LISTED RECORDS
%%
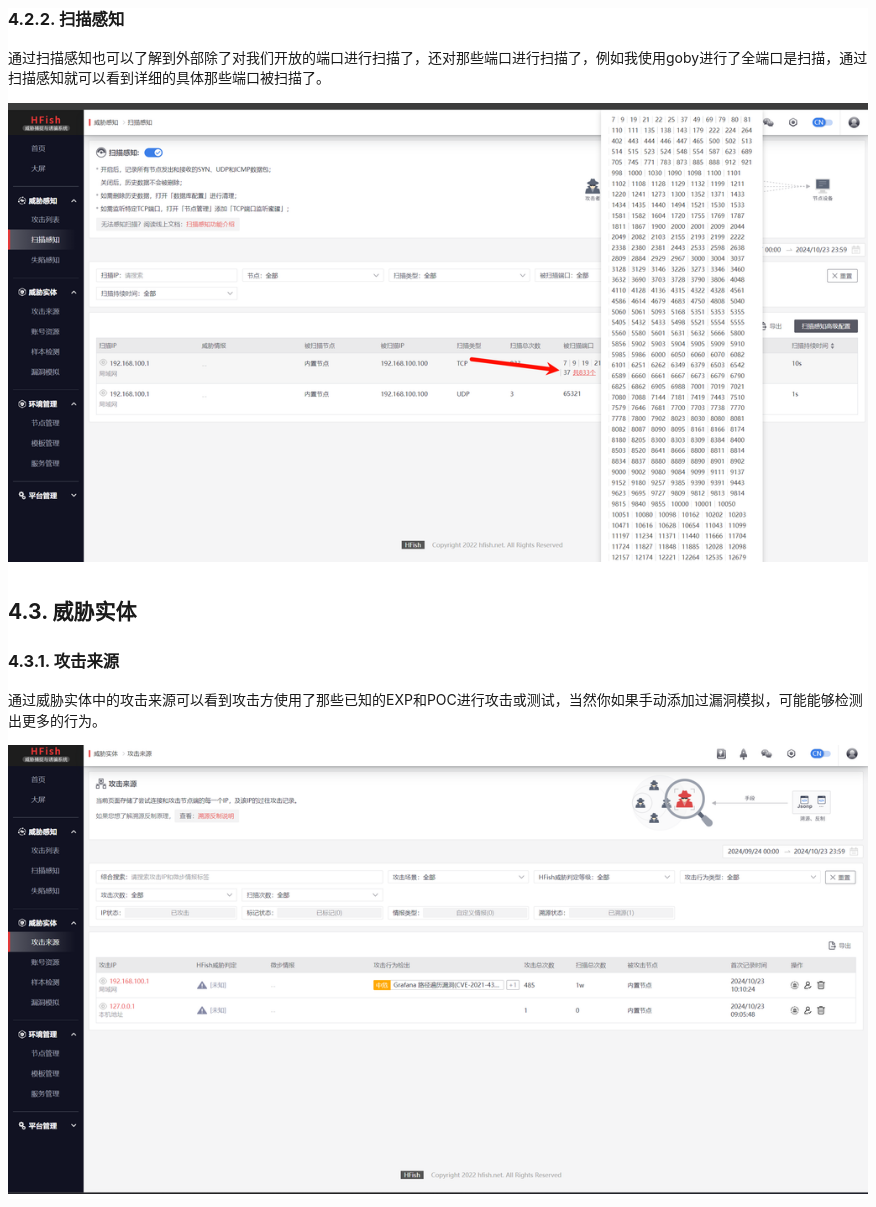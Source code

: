 ### 4.2.2. 扫描感知

通过扫描感知也可以了解到外部除了对我们开放的端口进行扫描了，还对那些端口进行扫描了，例如我使用goby进行了全端口是扫描，通过扫描感知就可以看到详细的具体那些端口被扫描了。

![image-20241023102543473](assets/image-20241023102543473.png)

## 4.3. 威胁实体

### 4.3.1. 攻击来源

通过威胁实体中的攻击来源可以看到攻击方使用了那些已知的EXP和POC进行攻击或测试，当然你如果手动添加过漏洞模拟，可能能够检测出更多的行为。

![image-20241023102813520](assets/image-20241023102813520.png)
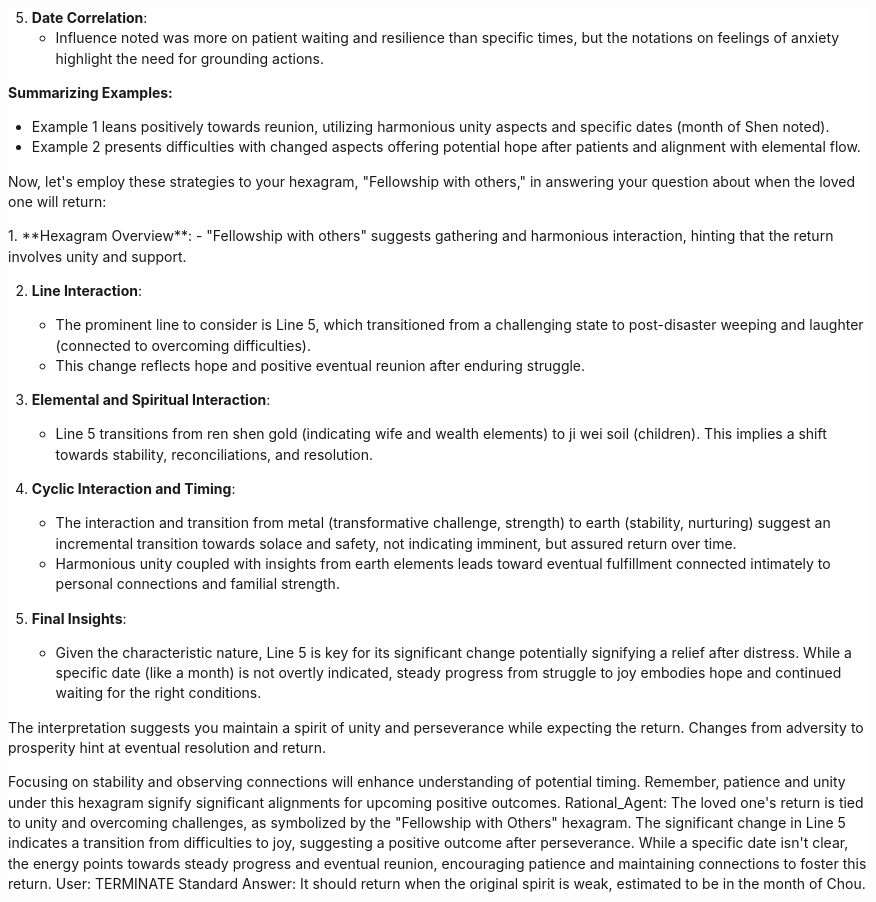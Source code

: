 5. **Date Correlation**:
   - Influence noted was more on patient waiting and resilience than specific times, but the notations on feelings of anxiety highlight the need for grounding actions.

**Summarizing Examples:**
- Example 1 leans positively towards reunion, utilizing harmonious unity aspects and specific dates (month of Shen noted).
- Example 2 presents difficulties with changed aspects offering potential hope after patients and alignment with elemental flow.
</analyze> 

Now, let's employ these strategies to your hexagram, "Fellowship with others," in answering your question about when the loved one will return:

<reason>
1. **Hexagram Overview**:
   - "Fellowship with others" suggests gathering and harmonious interaction, hinting that the return involves unity and support.

2. **Line Interaction**:
   - The prominent line to consider is Line 5, which transitioned from a challenging state to post-disaster weeping and laughter (connected to overcoming difficulties).
   - This change reflects hope and positive eventual reunion after enduring struggle.

3. **Elemental and Spiritual Interaction**:
   - Line 5 transitions from ren shen gold (indicating wife and wealth elements) to ji wei soil (children). This implies a shift towards stability, reconciliations, and resolution.

4. **Cyclic Interaction and Timing**:
   - The interaction and transition from metal (transformative challenge, strength) to earth (stability, nurturing) suggest an incremental transition towards solace and safety, not indicating imminent, but assured return over time.
   - Harmonious unity coupled with insights from earth elements leads toward eventual fulfillment connected intimately to personal connections and familial strength.

5. **Final Insights**:
   - Given the characteristic nature, Line 5 is key for its significant change potentially signifying a relief after distress. While a specific date (like a month) is not overtly indicated, steady progress from struggle to joy embodies hope and continued waiting for the right conditions.

The interpretation suggests you maintain a spirit of unity and perseverance while expecting the return. Changes from adversity to prosperity hint at eventual resolution and return.
</reason> 

Focusing on stability and observing connections will enhance understanding of potential timing. Remember, patience and unity under this hexagram signify significant alignments for upcoming positive outcomes.
Rational_Agent: 
The loved one's return is tied to unity and overcoming challenges, as symbolized by the "Fellowship with Others" hexagram. The significant change in Line 5 indicates a transition from difficulties to joy, suggesting a positive outcome after perseverance. While a specific date isn't clear, the energy points towards steady progress and eventual reunion, encouraging patience and maintaining connections to foster this return.
User: 
TERMINATE
Standard Answer: It should return when the original spirit is weak, estimated to be in the month of Chou.
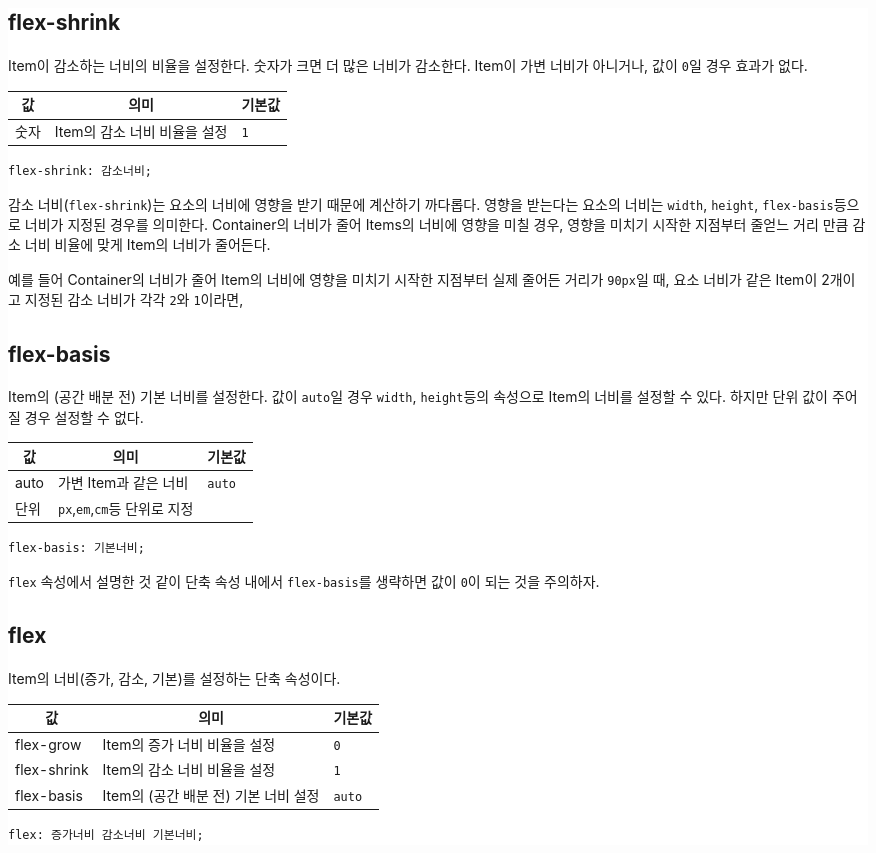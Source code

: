 ## flex-shrink

Item이 감소하는 너비의 비율을 설정한다.
숫자가 크면 더 많은 너비가 감소한다.
Item이 가변 너비가 아니거나, 값이 `0`일 경우 효과가 없다.

|값|의미|기본값|
|---|---|---|
|숫자|Item의 감소 너비 비율을 설정|`1`|

```
flex-shrink: 감소너비;
```

감소 너비(`flex-shrink`)는 요소의 너비에 영향을 받기 때문에 계산하기 까다롭다.
영향을 받는다는 요소의 너비는 `width`, `height`, `flex-basis`등으로 너비가 지정된 경우를 의미한다.
Container의 너비가 줄어 Items의 너비에 영향을 미칠 경우, 영향을 미치기 시작한 지점부터 줄얻느 거리 만큼 감소 너비 비율에 맞게 Item의 너비가 줄어든다.

예를 들어 Container의 너비가 줄어 Item의 너비에 영향을 미치기 시작한 지점부터 실제 줄어든 거리가 `90px`일 때, 요소 너비가 같은 Item이 2개이고 지정된 감소 너비가 각각 `2`와 `1`이라면,

## flex-basis

Item의 (공간 배분 전) 기본 너비를 설정한다.
값이 `auto`일 경우 `width`, `height`등의 속성으로 Item의 너비를 설정할 수 있다.
하지만 단위 값이 주어질 경우 설정할 수 없다.

|값|의미|기본값|
|---|---|---|
|auto|가변 Item과 같은 너비|`auto`|
|단위|`px`,`em`,`cm`등 단위로 지정|

```
flex-basis: 기본너비;
```

`flex` 속성에서 설명한 것 같이 단축 속성 내에서 `flex-basis`를 생략하면 값이 `0`이 되는 것을 주의하자.

## flex

Item의 너비(증가, 감소, 기본)를 설정하는 단축 속성이다.

|값|의미|기본값|
|---|---|---|
|flex-grow|Item의 증가 너비 비율을 설정|`0`|
|flex-shrink|Item의 감소 너비 비율을 설정|`1`|
|flex-basis|Item의 (공간 배분 전) 기본 너비 설정|`auto`|

```
flex: 증가너비 감소너비 기본너비;
```
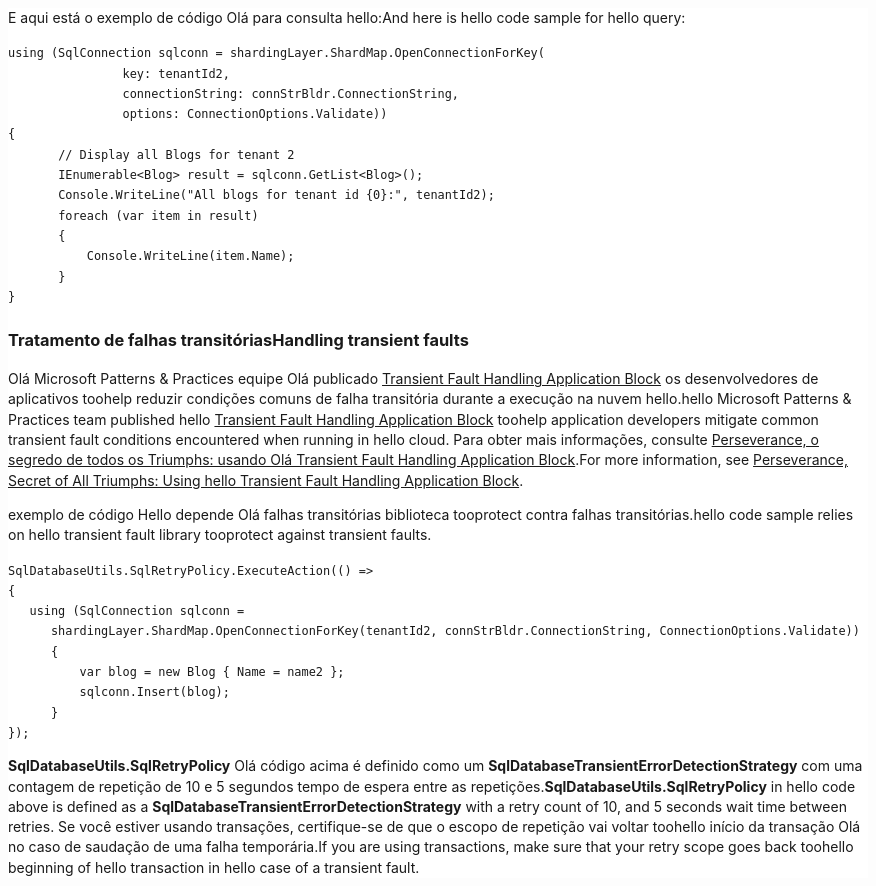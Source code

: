 <span data-ttu-id="78035-174">E aqui está o exemplo de código Olá para consulta hello:</span><span class="sxs-lookup"><span data-stu-id="78035-174">And here is hello code sample for hello query:</span></span> 

    using (SqlConnection sqlconn = shardingLayer.ShardMap.OpenConnectionForKey(
                    key: tenantId2, 
                    connectionString: connStrBldr.ConnectionString, 
                    options: ConnectionOptions.Validate))
    {
           // Display all Blogs for tenant 2
           IEnumerable<Blog> result = sqlconn.GetList<Blog>();
           Console.WriteLine("All blogs for tenant id {0}:", tenantId2);
           foreach (var item in result)
           {
               Console.WriteLine(item.Name);
           }
    }

### <a name="handling-transient-faults"></a><span data-ttu-id="78035-175">Tratamento de falhas transitórias</span><span class="sxs-lookup"><span data-stu-id="78035-175">Handling transient faults</span></span>
<span data-ttu-id="78035-176">Olá Microsoft Patterns & Practices equipe Olá publicado [Transient Fault Handling Application Block](http://msdn.microsoft.com/library/hh680934.aspx) os desenvolvedores de aplicativos toohelp reduzir condições comuns de falha transitória durante a execução na nuvem hello.</span><span class="sxs-lookup"><span data-stu-id="78035-176">hello Microsoft Patterns & Practices team published hello [Transient Fault Handling Application Block](http://msdn.microsoft.com/library/hh680934.aspx) toohelp application developers mitigate common transient fault conditions encountered when running in hello cloud.</span></span> <span data-ttu-id="78035-177">Para obter mais informações, consulte [Perseverance, o segredo de todos os Triumphs: usando Olá Transient Fault Handling Application Block](http://msdn.microsoft.com/library/dn440719.aspx).</span><span class="sxs-lookup"><span data-stu-id="78035-177">For more information, see [Perseverance, Secret of All Triumphs: Using hello Transient Fault Handling Application Block](http://msdn.microsoft.com/library/dn440719.aspx).</span></span>

<span data-ttu-id="78035-178">exemplo de código Hello depende Olá falhas transitórias biblioteca tooprotect contra falhas transitórias.</span><span class="sxs-lookup"><span data-stu-id="78035-178">hello code sample relies on hello transient fault library tooprotect against transient faults.</span></span> 

    SqlDatabaseUtils.SqlRetryPolicy.ExecuteAction(() =>
    {
       using (SqlConnection sqlconn = 
          shardingLayer.ShardMap.OpenConnectionForKey(tenantId2, connStrBldr.ConnectionString, ConnectionOptions.Validate))
          {
              var blog = new Blog { Name = name2 };
              sqlconn.Insert(blog);
          }
    });

<span data-ttu-id="78035-179">**SqlDatabaseUtils.SqlRetryPolicy** Olá código acima é definido como um **SqlDatabaseTransientErrorDetectionStrategy** com uma contagem de repetição de 10 e 5 segundos tempo de espera entre as repetições.</span><span class="sxs-lookup"><span data-stu-id="78035-179">**SqlDatabaseUtils.SqlRetryPolicy** in hello code above is defined as a **SqlDatabaseTransientErrorDetectionStrategy** with a retry count of 10, and 5 seconds wait time between retries.</span></span> <span data-ttu-id="78035-180">Se você estiver usando transações, certifique-se de que o escopo de repetição vai voltar toohello início da transação Olá no caso de saudação de uma falha temporária.</span><span class="sxs-lookup"><span data-stu-id="78035-180">If you are using transactions, make sure that your retry scope goes back toohello beginning of hello transaction in hello case of a transient fault.</span></span>
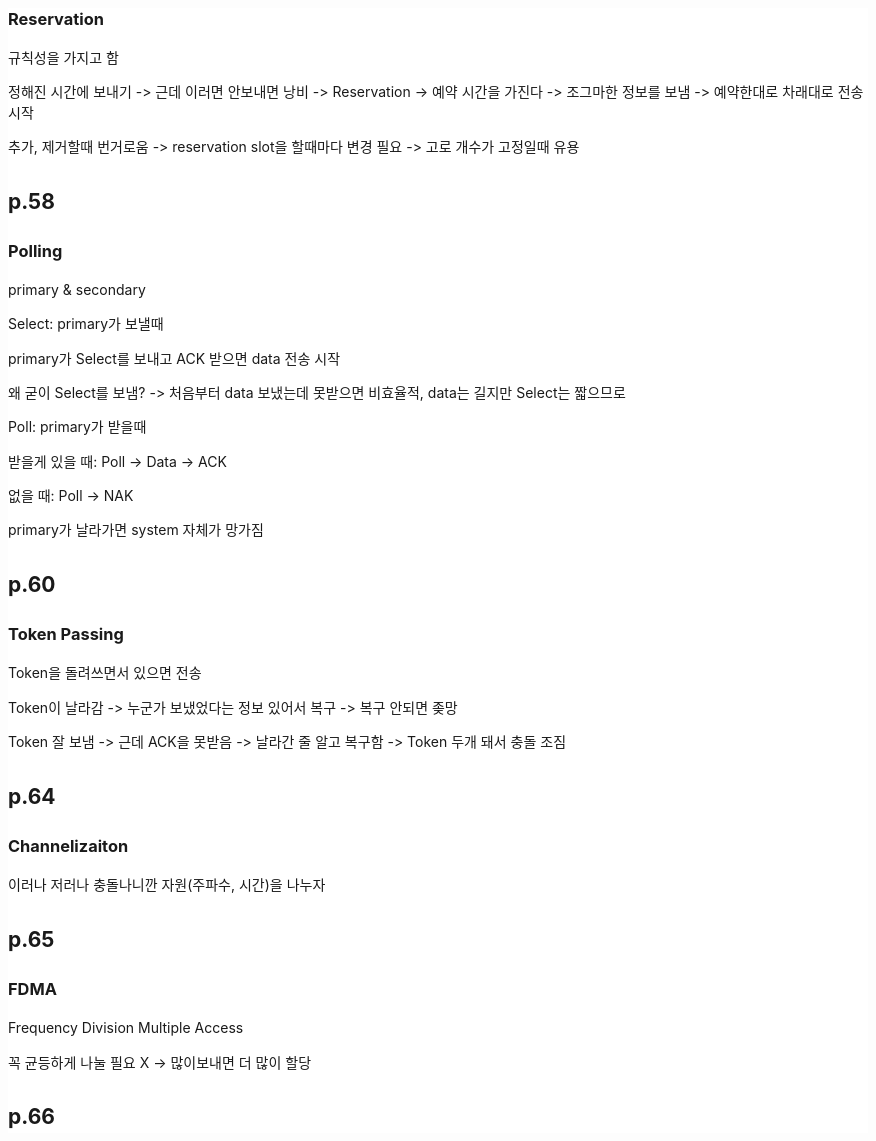 ### Reservation

규칙성을 가지고 함

정해진 시간에 보내기 -> 근데 이러면 안보내면 낭비 -> Reservation -> 예약 시간을 가진다 -> 조그마한 정보를 보냄 -> 예약한대로 차래대로 전송 시작

추가, 제거할때 번거로움 -> reservation slot을 할때마다 변경 필요 -> 고로 개수가 고정일때 유용

## p.58

### Polling

primary & secondary

Select: primary가 보낼때

primary가 Select를 보내고 ACK 받으면 data 전송 시작

왜 굳이 Select를 보냄? -> 처음부터 data 보냈는데 못받으면 비효율적, data는 길지만 Select는 짧으므로

Poll: primary가 받을때

받을게 있을 때: Poll -> Data -> ACK

없을 때: Poll -> NAK



primary가 날라가면 system 자체가 망가짐

## p.60

### Token Passing

Token을 돌려쓰면서 있으면 전송 

Token이 날라감 -> 누군가 보냈었다는 정보 있어서 복구 -> 복구 안되면 좆망

Token 잘 보냄 -> 근데 ACK을 못받음 -> 날라간 줄 알고 복구함 -> Token 두개 돼서 충돌 조짐

## p.64

### Channelizaiton

이러나 저러나 충돌나니깐 자원(주파수, 시간)을 나누자

## p.65

### FDMA

Frequency Division Multiple Access

꼭 균등하게 나눌 필요 X -> 많이보내면 더 많이 할당

## p.66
%%
ASSIGNED TASK
Wherever the string "Item의" appears in the records, copy the whole line.

TASK SOLUTION
|숫자|Item의 감소 너비 비율을 설정|`1`|
Container의 너비가 줄어 Items의 너비에 영향을 미칠 경우, 영향을 미치기 시작한 지점부터 줄얻느 거리 만큼 감소 너비 비율에 맞게 Item의 너비가 줄어든다.
예를 들어 Container의 너비가 줄어 Item의 너비에 영향을 미치기 시작한 지점부터 실제 줄어든 거리가 `90px`일 때, 요소 너비가 같은 Item이 2개이고 지정된 감소 너비가 각각 `2`와 `1`이라면,
Item의 (공간 배분 전) 기본 너비를 설정한다.
값이 `auto`일 경우 `width`, `height`등의 속성으로 Item의 너비를 설정할 수 있다.
Item의 너비(증가, 감소, 기본)를 설정하는 단축 속성이다.
|flex-grow|Item의 증가 너비 비율을 설정|`0`|
|flex-shrink|Item의 감소 너비 비율을 설정|`1`|
|flex-basis|Item의 (공간 배분 전) 기본 너비 설정|`auto`|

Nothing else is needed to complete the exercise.